▸ The task
Reproduce exactly, from the data that follows, the line with "het eindresultaat zien", the line with "lezen en begrijpen, en", and every line that lies between them.
*** Block opens ***
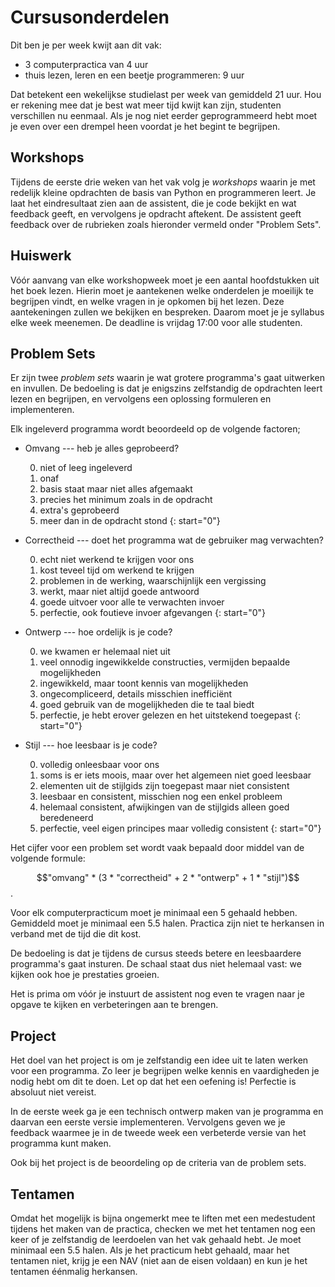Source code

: # Cursusonderdelen

Dit ben je per week kwijt aan dit vak:

* 3 computerpractica van 4 uur
* thuis lezen, leren en een beetje programmeren: 9 uur

Dat betekent een wekelijkse studielast per week van gemiddeld 21 uur. Hou er
rekening mee dat je best wat meer tijd kwijt kan zijn, studenten verschillen nu
eenmaal. Als je nog niet eerder geprogrammeerd hebt moet je even over een
drempel heen voordat je het begint te begrijpen.

## Workshops

Tijdens de eerste drie weken van het vak volg je *workshops* waarin je met
redelijk kleine opdrachten de basis van Python en programmeren leert. Je laat
het eindresultaat zien aan de assistent, die je code bekijkt en wat feedback
geeft, en vervolgens je opdracht aftekent. De assistent geeft feedback over de
rubrieken zoals hieronder vermeld onder "Problem Sets".

## Huiswerk

Vóór aanvang van elke workshopweek moet je een aantal hoofdstukken uit het boek
lezen. Hierin moet je aantekenen welke onderdelen je moeilijk te begrijpen
vindt, en welke vragen in je opkomen bij het lezen. Deze aantekeningen zullen
we bekijken en bespreken. Daarom moet je je syllabus elke week meenemen. De
deadline is vrijdag 17:00 voor alle studenten.

## Problem Sets

Er zijn twee *problem sets* waarin je wat grotere programma's gaat uitwerken en
invullen. De bedoeling is dat je enigszins zelfstandig de opdrachten leert
lezen en begrijpen, en vervolgens een oplossing formuleren en implementeren.

Elk ingeleverd programma wordt beoordeeld op de volgende factoren;

* Omvang --- heb je alles geprobeerd?

    0. niet of leeg ingeleverd
	1. onaf
	2. basis staat maar niet alles afgemaakt
	3. precies het minimum zoals in de opdracht
	4. extra's geprobeerd
	5. meer dan in de opdracht stond
	{: start="0"}

* Correctheid --- doet het programma wat de gebruiker mag verwachten?

	0. echt niet werkend te krijgen voor ons
	1. kost teveel tijd om werkend te krijgen
	2. problemen in de werking, waarschijnlijk een vergissing
	3. werkt, maar niet altijd goede antwoord
	4. goede uitvoer voor alle te verwachten invoer
	5. perfectie, ook foutieve invoer afgevangen
	{: start="0"}

* Ontwerp --- hoe ordelijk is je code?

    0. we kwamen er helemaal niet uit
	1. veel onnodig ingewikkelde constructies, vermijden bepaalde mogelijkheden
	2. ingewikkeld, maar toont kennis van mogelijkheden
	3. ongecompliceerd, details misschien inefficiënt
	4. goed gebruik van de mogelijkheden die te taal biedt
	5. perfectie, je hebt erover gelezen en het uitstekend toegepast
	{: start="0"}

* Stijl --- hoe leesbaar is je code?

    0. volledig onleesbaar voor ons
	1. soms is er iets moois, maar over het algemeen niet goed leesbaar
	2. elementen uit de stijlgids zijn toegepast maar niet consistent
	3. leesbaar en consistent, misschien nog een enkel probleem
	4. helemaal consistent, afwijkingen van de stijlgids alleen goed beredeneerd
	5. perfectie, veel eigen principes maar volledig consistent
	{: start="0"}

Het cijfer voor een problem set wordt vaak bepaald door middel van de volgende
formule:

$$"omvang" * (3 * "correctheid" + 2 * "ontwerp" + 1 * "stijl")$$.

Voor elk computerpracticum moet je minimaal een 5 gehaald hebben. Gemiddeld
moet je minimaal een 5.5 halen. Practica zijn niet te herkansen in verband met
de tijd die dit kost.

De bedoeling is dat je tijdens de cursus steeds betere en leesbaardere
programma's gaat insturen. De schaal staat dus niet helemaal vast: we kijken ook
hoe je prestaties groeien.

Het is prima om vóór je instuurt de assistent nog even te vragen naar je opgave
te kijken en verbeteringen aan te brengen.

## Project

Het doel van het project is om je zelfstandig een idee uit te laten werken voor
een programma. Zo leer je begrijpen welke kennis en vaardigheden je nodig hebt
om dit te doen. Let op dat het een oefening is! Perfectie is absoluut niet
vereist.

In de eerste week ga je een technisch ontwerp maken van je programma en daarvan
een eerste versie implementeren. Vervolgens geven we je feedback waarmee je in
de tweede week een verbeterde versie van het programma kunt maken.

Ook bij het project is de beoordeling op de criteria van de problem sets.

## Tentamen

Omdat het mogelijk is bijna ongemerkt mee te liften met een medestudent tijdens
het maken van de practica, checken we met het tentamen nog een keer of je
zelfstandig de leerdoelen van het vak gehaald hebt. Je moet minimaal een 5.5
halen. Als je het practicum hebt gehaald, maar het tentamen niet, krijg je een
NAV (niet aan de eisen voldaan) en kun je het tentamen éénmalig herkansen.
*** Block closes ***
▸ Solution to this exercise
het eindresultaat zien aan de assistent, die je code bekijkt en wat feedback
geeft, en vervolgens je opdracht aftekent. De assistent geeft feedback over de
rubrieken zoals hieronder vermeld onder "Problem Sets".

## Huiswerk

Vóór aanvang van elke workshopweek moet je een aantal hoofdstukken uit het boek
lezen. Hierin moet je aantekenen welke onderdelen je moeilijk te begrijpen
vindt, en welke vragen in je opkomen bij het lezen. Deze aantekeningen zullen
we bekijken en bespreken. Daarom moet je je syllabus elke week meenemen. De
deadline is vrijdag 17:00 voor alle studenten.

## Problem Sets

Er zijn twee *problem sets* waarin je wat grotere programma's gaat uitwerken en
invullen. De bedoeling is dat je enigszins zelfstandig de opdrachten leert
lezen en begrijpen, en vervolgens een oplossing formuleren en implementeren.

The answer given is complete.